Symmetric encryption is faster, more efficient, and a great choice for encrypting large amounts of data, such as data in storage, disk encryption, VPNs, and financial transactions. However, since symmetric encryption uses the same key (only one key) to encrypt and decrypt data, it is challenging to securely transmit the key.

Another drawback of symmetric encryption is that it does not provide non-repudiation. These drawbacks can be complemented by using asymmetric encryption with digital signatures together with symmetric encryption.
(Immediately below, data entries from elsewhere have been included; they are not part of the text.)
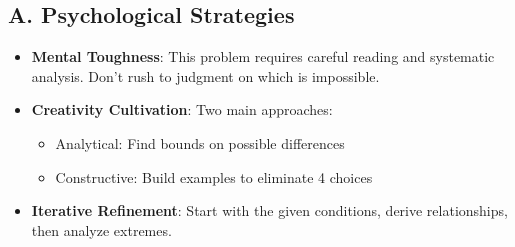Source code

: \documentclass[12pt]{article}
\begin{document}
\begin{strategicbox}
\subsection*{A. Psychological Strategies}
\begin{itemize}[leftmargin=*]
    \item \textbf{Mental Toughness}: This problem requires careful reading and systematic analysis. Don't rush to judgment on which is impossible.
    \item \textbf{Creativity Cultivation}: Two main approaches:
    \begin{itemize}
        \item Analytical: Find bounds on possible differences
        \item Constructive: Build examples to eliminate 4 choices
    \end{itemize}
    \item \textbf{Iterative Refinement}: Start with the given conditions, derive relationships, then analyze extremes.
\end{itemize}


\end{strategicbox}
\end{document}
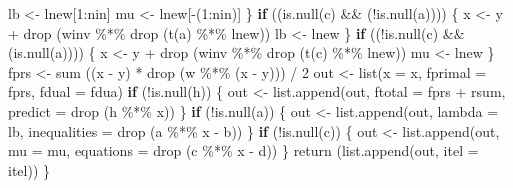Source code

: \documentclass[
  12pt,
  letterpaper,
  DIV=11,
  numbers=noendperiod]{scrreprt}
\newenvironment{Shaded}{\begin{snugshade}}{\end{snugshade}}
\newcommand{\AttributeTok}[1]{\textcolor[rgb]{0.40,0.45,0.13}{#1}}
\newcommand{\ControlFlowTok}[1]{\textcolor[rgb]{0.00,0.23,0.31}{\textbf{#1}}}
\newcommand{\DecValTok}[1]{\textcolor[rgb]{0.68,0.00,0.00}{#1}}
\newcommand{\FunctionTok}[1]{\textcolor[rgb]{0.28,0.35,0.67}{#1}}
\newcommand{\NormalTok}[1]{\textcolor[rgb]{0.00,0.23,0.31}{#1}}
\newcommand{\OtherTok}[1]{\textcolor[rgb]{0.00,0.23,0.31}{#1}}
\newcommand{\SpecialCharTok}[1]{\textcolor[rgb]{0.37,0.37,0.37}{#1}}
\theoremstyle{remark}
\begin{document}
\begin{Shaded}
\begin{Highlighting}[]
\NormalTok{      lb }\OtherTok{\textless{}{-}}\NormalTok{ lnew[}\DecValTok{1}\SpecialCharTok{:}\NormalTok{nin]}
\NormalTok{      mu }\OtherTok{\textless{}{-}}\NormalTok{ lnew[}\SpecialCharTok{{-}}\NormalTok{(}\DecValTok{1}\SpecialCharTok{:}\NormalTok{nin)]}
\NormalTok{    \}}
    \ControlFlowTok{if}\NormalTok{ ((}\FunctionTok{is.null}\NormalTok{(c) }\SpecialCharTok{\&\&}\NormalTok{ (}\SpecialCharTok{!}\FunctionTok{is.null}\NormalTok{(a)))) \{}
\NormalTok{      x }\OtherTok{\textless{}{-}}\NormalTok{ y }\SpecialCharTok{+} \FunctionTok{drop}\NormalTok{ (winv }\SpecialCharTok{\%*\%} \FunctionTok{drop}\NormalTok{ (}\FunctionTok{t}\NormalTok{(a) }\SpecialCharTok{\%*\%}\NormalTok{ lnew))}
\NormalTok{      lb }\OtherTok{\textless{}{-}}\NormalTok{ lnew}
\NormalTok{    \}}
    \ControlFlowTok{if}\NormalTok{ ((}\SpecialCharTok{!}\FunctionTok{is.null}\NormalTok{(c) }\SpecialCharTok{\&\&}\NormalTok{ (}\FunctionTok{is.null}\NormalTok{(a)))) \{}
\NormalTok{      x }\OtherTok{\textless{}{-}}\NormalTok{ y }\SpecialCharTok{+} \FunctionTok{drop}\NormalTok{ (winv }\SpecialCharTok{\%*\%} \FunctionTok{drop}\NormalTok{ (}\FunctionTok{t}\NormalTok{(c) }\SpecialCharTok{\%*\%}\NormalTok{ lnew))}
\NormalTok{      mu }\OtherTok{\textless{}{-}}\NormalTok{ lnew}
\NormalTok{    \}}
\NormalTok{    fprs }\OtherTok{\textless{}{-}} \FunctionTok{sum}\NormalTok{ ((x }\SpecialCharTok{{-}}\NormalTok{ y) }\SpecialCharTok{*} \FunctionTok{drop}\NormalTok{ (w }\SpecialCharTok{\%*\%}\NormalTok{ (x }\SpecialCharTok{{-}}\NormalTok{ y))) }\SpecialCharTok{/} \DecValTok{2}
\NormalTok{    out }\OtherTok{\textless{}{-}} \FunctionTok{list}\NormalTok{(}\AttributeTok{x =}\NormalTok{ x,}
                \AttributeTok{fprimal =}\NormalTok{ fprs,}
                \AttributeTok{fdual =}\NormalTok{ fdua)}
    \ControlFlowTok{if}\NormalTok{ (}\SpecialCharTok{!}\FunctionTok{is.null}\NormalTok{(h)) \{}
\NormalTok{      out }\OtherTok{\textless{}{-}}
        \FunctionTok{list.append}\NormalTok{(out, }\AttributeTok{ftotal =}\NormalTok{ fprs }\SpecialCharTok{+}\NormalTok{ rsum, }\AttributeTok{predict =} \FunctionTok{drop}\NormalTok{ (h }\SpecialCharTok{\%*\%}\NormalTok{ x))}
\NormalTok{    \}}
    \ControlFlowTok{if}\NormalTok{ (}\SpecialCharTok{!}\FunctionTok{is.null}\NormalTok{(a)) \{}
\NormalTok{      out }\OtherTok{\textless{}{-}}
        \FunctionTok{list.append}\NormalTok{(out, }\AttributeTok{lambda =}\NormalTok{ lb, }\AttributeTok{inequalities =} \FunctionTok{drop}\NormalTok{ (a }\SpecialCharTok{\%*\%}\NormalTok{ x }\SpecialCharTok{{-}}\NormalTok{ b))}
\NormalTok{    \}}
    \ControlFlowTok{if}\NormalTok{ (}\SpecialCharTok{!}\FunctionTok{is.null}\NormalTok{(c)) \{}
\NormalTok{      out }\OtherTok{\textless{}{-}} \FunctionTok{list.append}\NormalTok{(out, }\AttributeTok{mu =}\NormalTok{ mu, }\AttributeTok{equations =} \FunctionTok{drop}\NormalTok{ (c }\SpecialCharTok{\%*\%}\NormalTok{ x }\SpecialCharTok{{-}}\NormalTok{ d))}
\NormalTok{    \}}
    \FunctionTok{return}\NormalTok{ (}\FunctionTok{list.append}\NormalTok{(out, }\AttributeTok{itel =}\NormalTok{ itel))}
\NormalTok{  \}}



\end{Highlighting}
\end{Shaded}
\end{document}
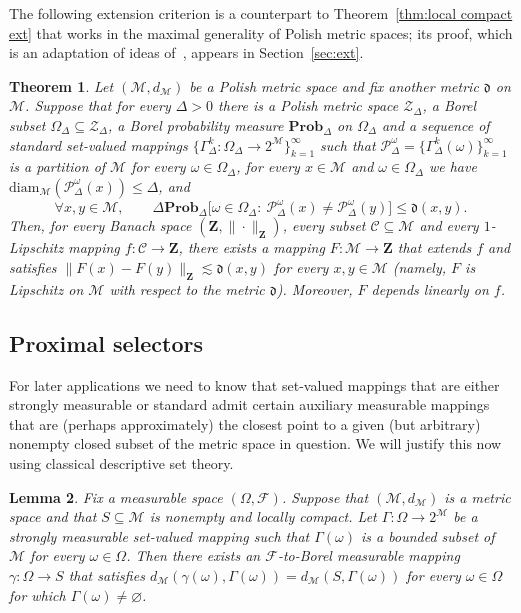 \documentclass[11pt,reqno]{amsart}
\renewcommand{\le}{\leqslant}
\newcommand{\diam}{\mathrm{diam}}
\newtheorem{theorem}{Theorem}
\newtheorem{lemma}[theorem]{Lemma}
\theoremstyle{remark}
\newcommand{\MM}{\mathcal{M}}
\renewcommand{\subset}{\subseteq}
\renewcommand{\Pr}{\mathbf{Prob}}
\renewcommand{\emptyset}{\varnothing}
\newcommand{\bfZ}{\mathbf{Z}}
\newcommand{\sub}{\mathscr{C}}
\renewcommand{\1}{\mathbf 1}
\newcommand{\Part}{\mathscr{P}}
\newcommand{\ZZ}{\mathcal{Z}}
\begin{document}
The following extension criterion is a counterpart to Theorem~\ref{thm:local compact ext} that works in the maximal generality of Polish metric spaces; its proof, which is an adaptation of ideas of~\cite{LN05},  appears in Section~\ref{sec:ext}.


\begin{theorem}\label{thm:polish extension} Let $(\MM,d_\MM)$ be a Polish metric space and fix another metric $\mathfrak{d}$ on $\MM$. Suppose that for every $\Delta>0$ there is a Polish metric space $\ZZ_\Delta$, a Borel subset $\Omega_\Delta\subset \ZZ_\Delta$, a Borel probability measure $\Pr_\Delta$ on $\Omega_\Delta$ and a sequence of standard set-valued mappings $\{\Gamma^k_\Delta:\Omega_\Delta\to 2^\MM\}_{k=1}^\infty$ such that   $\Part_\Delta^\omega=\{\Gamma^k_\Delta(\omega)\}_{k=1}^\infty$ is a partition of $\MM$ for every $\omega \in \Omega_\Delta$, for every $x\in \MM$ and $\omega\in \Omega_\Delta$ we have $\diam_\MM(\Part_\Delta^\omega(x))\le \Delta$, and
\begin{equation}
\forall x,y\in \MM,\qquad \Delta \Pr_\Delta\big[\omega\in \Omega_\Delta:\ \Part_\Delta^\omega(x)\neq\Part_\Delta^\omega(y)\big]\le \mathfrak{d}(x,y).
\end{equation}
Then, for every Banach space $(\bfZ,\|\cdot\|_\bfZ)$, every subset $\sub\subset \MM$ and every $1$-Lipschitz mapping $f:\sub\to \bfZ$, there exists  a mapping $F:\MM\to \bfZ$ that  extends $f$ and satisfies $\|F(x)-F(y)\|_\bfZ\lesssim \mathfrak{d}(x,y)$ for every $x,y\in \MM$ (namely, $F$ is Lipschitz on $\MM$ with respect to the metric $\mathfrak{d}$). Moreover, $F$ depends linearly on $f$.
\end{theorem}







\subsection{Proximal selectors}\label{sec:proximal} For later applications we need to know that  set-valued mappings that are either strongly measurable or standard  admit certain auxiliary measurable mappings that are (perhaps approximately) the closest point to a given (but arbitrary) nonempty closed subset of the metric space in question. We will justify this now using classical descriptive set theory.

\begin{lemma}\label{lem:nearest point selection criterion}
 Fix a measurable space $(\Omega,\mathscr{F})$. Suppose that $(\MM,d_\MM)$ is a metric space and that $S\subset \MM$ is nonempty and locally compact. Let $\Gamma:\Omega\to 2^\MM$ be a strongly measurable set-valued mapping such that  $\Gamma(\omega)$ is a bounded subset of $\MM$ for every $\omega\in \Omega$. Then there exists an $\mathscr{F}$-to-Borel measurable mapping $\gamma:\Omega\to S$ that satisfies $d_\MM(\gamma(\omega),\Gamma(\omega))=d_\MM(S,\Gamma(\omega))$ for every $\omega\in \Omega$ for which $\Gamma(\omega)\neq\emptyset$.
\end{lemma}
\end{document}
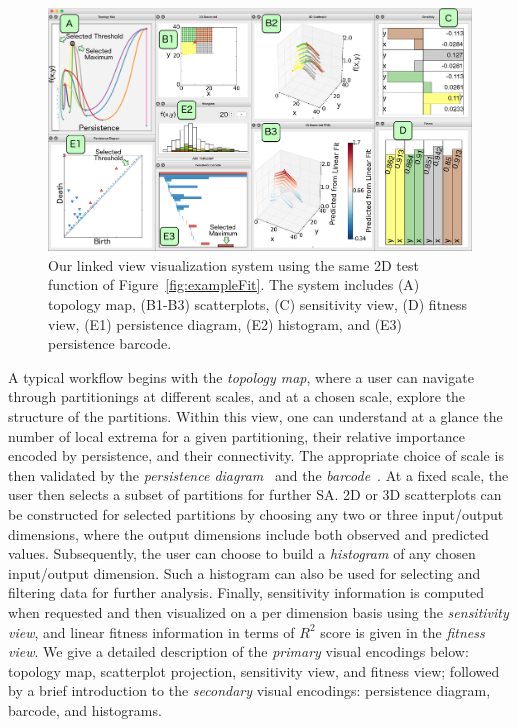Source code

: \begin{figure}[htbp]
  \centering
  \includegraphics[width=\linewidth]{figs/chap6/design-overview}
  \caption{Our linked view visualization system using the same 2D test function of Figure~\ref{fig:exampleFit}. The system includes (A) topology map,
  (B1-B3) scatterplots, (C) sensitivity view, (D) fitness view, (E1) persistence diagram, (E2) histogram, and (E3) persistence barcode.
  }
  \label{fig:design-overview}
\end{figure}

A typical workflow begins with the \emph{topology map}, where a user can navigate through partitionings at different scales, and at a chosen scale, explore the structure of the partitions.
%
Within this view, one can understand at a glance the number of local extrema for a given partitioning, their relative importance encoded by persistence, and their connectivity.
%
The appropriate choice of scale is then validated by the \emph{persistence diagram}~\cite{Cohen-SteinerEdelsbrunnerHarer2007} and the \emph{barcode}~\cite{CarlssonZomorodianCollins2004}.
%
At a fixed scale, the user then selects a subset of partitions for further SA.
%
2D or 3D scatterplots can be constructed for selected partitions by choosing any two or three input/output dimensions, where the output dimensions include both observed and predicted values.
%
Subsequently, the user can choose to build a \emph{histogram} of any chosen input/output dimension.
%
Such a histogram can also be used for selecting and filtering data for further analysis.
%
Finally, sensitivity information is computed when requested and then visualized on a per dimension basis using the \emph{sensitivity view}, and linear fitness information in terms of $R^2$ score is given in the \emph{fitness view}.
%
We give a detailed description of the \emph{primary} visual encodings below: topology map, scatterplot projection, sensitivity view, and fitness view;  followed by a brief introduction to the \emph{secondary} visual encodings: persistence diagram, barcode, and histograms.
For example, we can encrypt the actual data with symmetric encryption and then encrypt the symmetric key with asymmetric encryption to securely perform key exchange.

Cipher (Encryption Algorithm)

In cryptography, a cipher is an encryption algorithm for performing encryption or decryption—a series of well-defined steps that can be followed as a procedure. There are two types of cipher that symmetric encryption can use, namely stream cipher and block cipher.

Stream Cipher

Encrypts data bit by bit (or byte by byte) and is generally faster but less secure. It would normally go through every bit of data and encrypt it and then decrypt it on the other end.

Block Cipher

Breaks data into fixed-size blocks (such as 64 bits, 128 bits, etc.) and then encrypts each block separately. Block cipher is more secure and slower since it requires more computational power.

Encryption Modes

Also known as modes of operation, determine how data is encrypted by a cipher. A block cipher requires an encryption mode such as ECB to encrypt data. While the encryption algorithm (cipher) encrypts the data, the encryption mode specifies how the algorithm processes and encrypts the data (if the data is longer than a block, then the encryption algorithm must use an encryption mode). Different modes can be chosen based on our preferences, such as whether we want increased security which requires more computational power and leaves more overhead, or faster encryption which is less secure. Here are some common encryption modes for block ciphers:

  1. ECB (Electronic Codebook): Encrypts each block of data independently but is less secure due to pattern vulnerability.
  2. CBC (Cipher Block Chaining): Uses an initialization vector (IV) and chains blocks together, providing better security by ensuring identical plaintext blocks encrypt differently.
  3. CTR (Counter): Converts a block cipher into a stream cipher by encrypting successive values of a counter, allowing parallel processing and improved performance.

Encryption Rounds

In encryption algorithms, a “round” refers to a single cycle of operations that transforms the plaintext into encrypted text. These rounds are the core of the algorithm’s complexity and security. For example, DES encryption has 16 rounds, meaning 16 cycles of operation on the same text.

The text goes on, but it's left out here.